Items listed in a dataset →

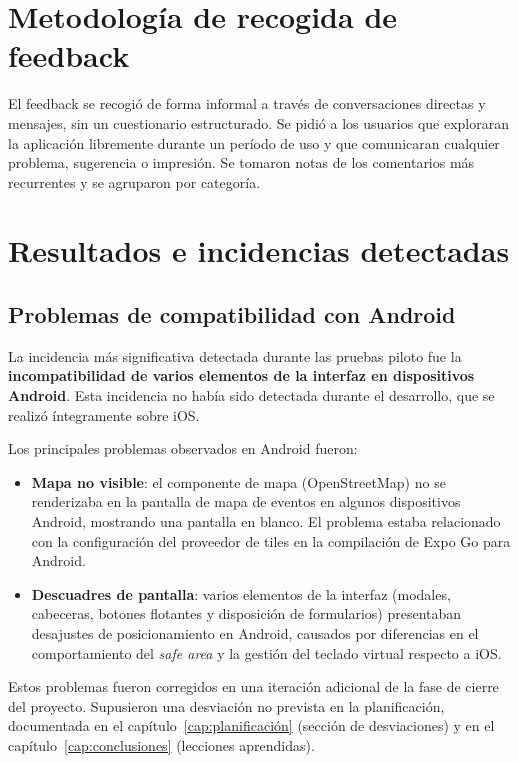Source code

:\section{Metodología de recogida de feedback}

El feedback se recogió de forma informal a través de conversaciones directas y mensajes, sin un cuestionario estructurado. Se pidió a los usuarios que exploraran la aplicación libremente durante un período de uso y que comunicaran cualquier problema, sugerencia o impresión. Se tomaron notas de los comentarios más recurrentes y se agruparon por categoría.

\section{Resultados e incidencias detectadas}

\subsection{Problemas de compatibilidad con Android}

La incidencia más significativa detectada durante las pruebas piloto fue la \textbf{incompatibilidad de varios elementos de la interfaz en dispositivos Android}. Esta incidencia no había sido detectada durante el desarrollo, que se realizó íntegramente sobre iOS.

Los principales problemas observados en Android fueron:

\begin{itemize}
    \item \textbf{Mapa no visible}: el componente de mapa (OpenStreetMap) no se renderizaba en la pantalla de mapa de eventos en algunos dispositivos Android, mostrando una pantalla en blanco. El problema estaba relacionado con la configuración del proveedor de tiles en la compilación de Expo Go para Android.

    \item \textbf{Descuadres de pantalla}: varios elementos de la interfaz (modales, cabeceras, botones flotantes y disposición de formularios) presentaban desajustes de posicionamiento en Android, causados por diferencias en el comportamiento del \textit{safe area} y la gestión del teclado virtual respecto a iOS.
\end{itemize}

Estos problemas fueron corregidos en una iteración adicional de la fase de cierre del proyecto. Supusieron una desviación no prevista en la planificación, documentada en el capítulo~\ref{cap:planificación} (sección de desviaciones) y en el capítulo~\ref{cap:conclusiones} (lecciones aprendidas).

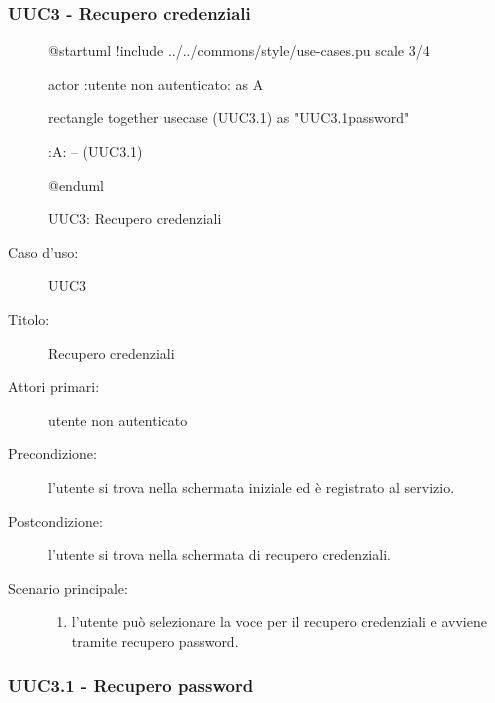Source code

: \documentclass[../analisi-dei-requisiti.tex]{subfiles}
\begin{document}
\subsubsection{UUC3 - Recupero credenziali}%
\label{subsub:UUC3utente}

\begin{figure}[h!]
  \centering
  \begin{plantuml}
  @startuml
  !include ../../commons/style/use-cases.pu
  scale 3/4

  actor :utente non autenticato: as A

  rectangle {
    together {
      usecase (UUC3.1) as "UUC3.1\nRecupero password"
    }
  }

  :A: -- (UUC3.1)

  @enduml
  \end{plantuml}
  \caption{UUC3: Recupero credenziali}
  \label{fig:uuc3}
\end{figure}

\begin{description}
  \item[Caso d’uso:] UUC3
  \item[Titolo:] Recupero credenziali
  \item[Attori primari:] utente non autenticato
  \item[Precondizione:] l'utente si trova nella schermata iniziale ed è registrato al servizio.
  \item[Postcondizione:] l'utente si trova nella schermata di recupero credenziali.
  \item[Scenario principale:]
        \begin{enumerate}
          \item l'utente può selezionare la voce per il recupero credenziali e avviene tramite recupero password.
        \end{enumerate}
\end{description}

\subsubsection{UUC3.1 - Recupero password}%
\label{subsub:UUC3.1utente}
\end{document}
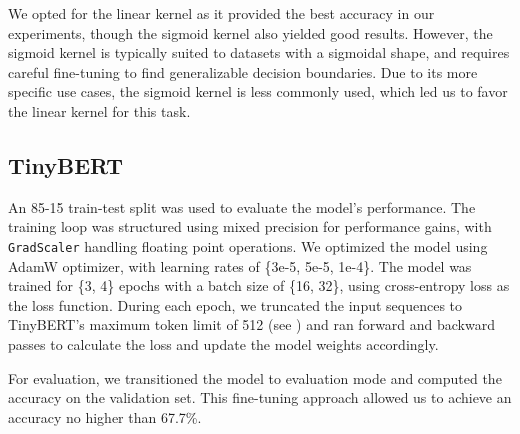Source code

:\documentclass[twocolumn]{article}
\begin{document}
We opted for the linear kernel as it provided the best accuracy in our experiments, though the sigmoid kernel also yielded good results. However, the sigmoid kernel is typically suited to datasets with a sigmoidal shape, and requires careful fine-tuning to find generalizable decision boundaries. Due to its more specific use cases, the sigmoid kernel is less commonly used, which led us to favor the linear kernel for this task.

\subsection*{TinyBERT}

An 85-15 train-test split was used to evaluate the model's performance. %
The training loop was structured using mixed precision for performance gains, with \texttt{GradScaler} handling floating point operations. We optimized the model using AdamW optimizer, with learning rates of \{3e-5, 5e-5, 1e-4\}. The model was trained for \{3, 4\} epochs with a batch size of \{16, 32\}, using cross-entropy loss as the loss function. During each epoch, we truncated the input sequences to TinyBERT's maximum token limit of 512 (see  ) and ran forward and backward passes to calculate the loss and update the model weights accordingly.

For evaluation, we transitioned the model to evaluation mode and computed the accuracy on the validation set. This fine-tuning approach allowed us to achieve an accuracy no higher than 67.7\%.
\end{document}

Assignment → Repeat the data exactly. Pictures should not appear.

Completed task →
Source code

:\section{Metodología de recogida de feedback}

El feedback se recogió de forma informal a través de conversaciones directas y mensajes, sin un cuestionario estructurado. Se pidió a los usuarios que exploraran la aplicación libremente durante un período de uso y que comunicaran cualquier problema, sugerencia o impresión. Se tomaron notas de los comentarios más recurrentes y se agruparon por categoría.

\section{Resultados e incidencias detectadas}

\subsection{Problemas de compatibilidad con Android}

La incidencia más significativa detectada durante las pruebas piloto fue la \textbf{incompatibilidad de varios elementos de la interfaz en dispositivos Android}. Esta incidencia no había sido detectada durante el desarrollo, que se realizó íntegramente sobre iOS.

Los principales problemas observados en Android fueron:

\begin{itemize}
    \item \textbf{Mapa no visible}: el componente de mapa (OpenStreetMap) no se renderizaba en la pantalla de mapa de eventos en algunos dispositivos Android, mostrando una pantalla en blanco. El problema estaba relacionado con la configuración del proveedor de tiles en la compilación de Expo Go para Android.

    \item \textbf{Descuadres de pantalla}: varios elementos de la interfaz (modales, cabeceras, botones flotantes y disposición de formularios) presentaban desajustes de posicionamiento en Android, causados por diferencias en el comportamiento del \textit{safe area} y la gestión del teclado virtual respecto a iOS.
\end{itemize}

Estos problemas fueron corregidos en una iteración adicional de la fase de cierre del proyecto. Supusieron una desviación no prevista en la planificación, documentada en el capítulo~\ref{cap:planificación} (sección de desviaciones) y en el capítulo~\ref{cap:conclusiones} (lecciones aprendidas).

Source code

: \documentclass[../analisi-dei-requisiti.tex]{subfiles}
\begin{document}
\subsubsection{UUC3 - Recupero credenziali}%
\label{subsub:UUC3utente}

\begin{figure}[h!]
  \centering
  \begin{plantuml}
  @startuml
  !include ../../commons/style/use-cases.pu
  scale 3/4

  actor :utente non autenticato: as A

  rectangle {
    together {
      usecase (UUC3.1) as "UUC3.1\nRecupero password"
    }
  }

  :A: -- (UUC3.1)

  @enduml
  \end{plantuml}
  \caption{UUC3: Recupero credenziali}
  \label{fig:uuc3}
\end{figure}

\begin{description}
  \item[Caso d’uso:] UUC3
  \item[Titolo:] Recupero credenziali
  \item[Attori primari:] utente non autenticato
  \item[Precondizione:] l'utente si trova nella schermata iniziale ed è registrato al servizio.
  \item[Postcondizione:] l'utente si trova nella schermata di recupero credenziali.
  \item[Scenario principale:]
        \begin{enumerate}
          \item l'utente può selezionare la voce per il recupero credenziali e avviene tramite recupero password.
        \end{enumerate}
\end{description}

\subsubsection{UUC3.1 - Recupero password}%
\label{subsub:UUC3.1utente}
\end{document}
Source code

:\documentclass[twocolumn]{article}
\begin{document}
We opted for the linear kernel as it provided the best accuracy in our experiments, though the sigmoid kernel also yielded good results. However, the sigmoid kernel is typically suited to datasets with a sigmoidal shape, and requires careful fine-tuning to find generalizable decision boundaries. Due to its more specific use cases, the sigmoid kernel is less commonly used, which led us to favor the linear kernel for this task.

\subsection*{TinyBERT}

An 85-15 train-test split was used to evaluate the model's performance. %
The training loop was structured using mixed precision for performance gains, with \texttt{GradScaler} handling floating point operations. We optimized the model using AdamW optimizer, with learning rates of \{3e-5, 5e-5, 1e-4\}. The model was trained for \{3, 4\} epochs with a batch size of \{16, 32\}, using cross-entropy loss as the loss function. During each epoch, we truncated the input sequences to TinyBERT's maximum token limit of 512 (see  ) and ran forward and backward passes to calculate the loss and update the model weights accordingly.

For evaluation, we transitioned the model to evaluation mode and computed the accuracy on the validation set. This fine-tuning approach allowed us to achieve an accuracy no higher than 67.7\%.
\end{document}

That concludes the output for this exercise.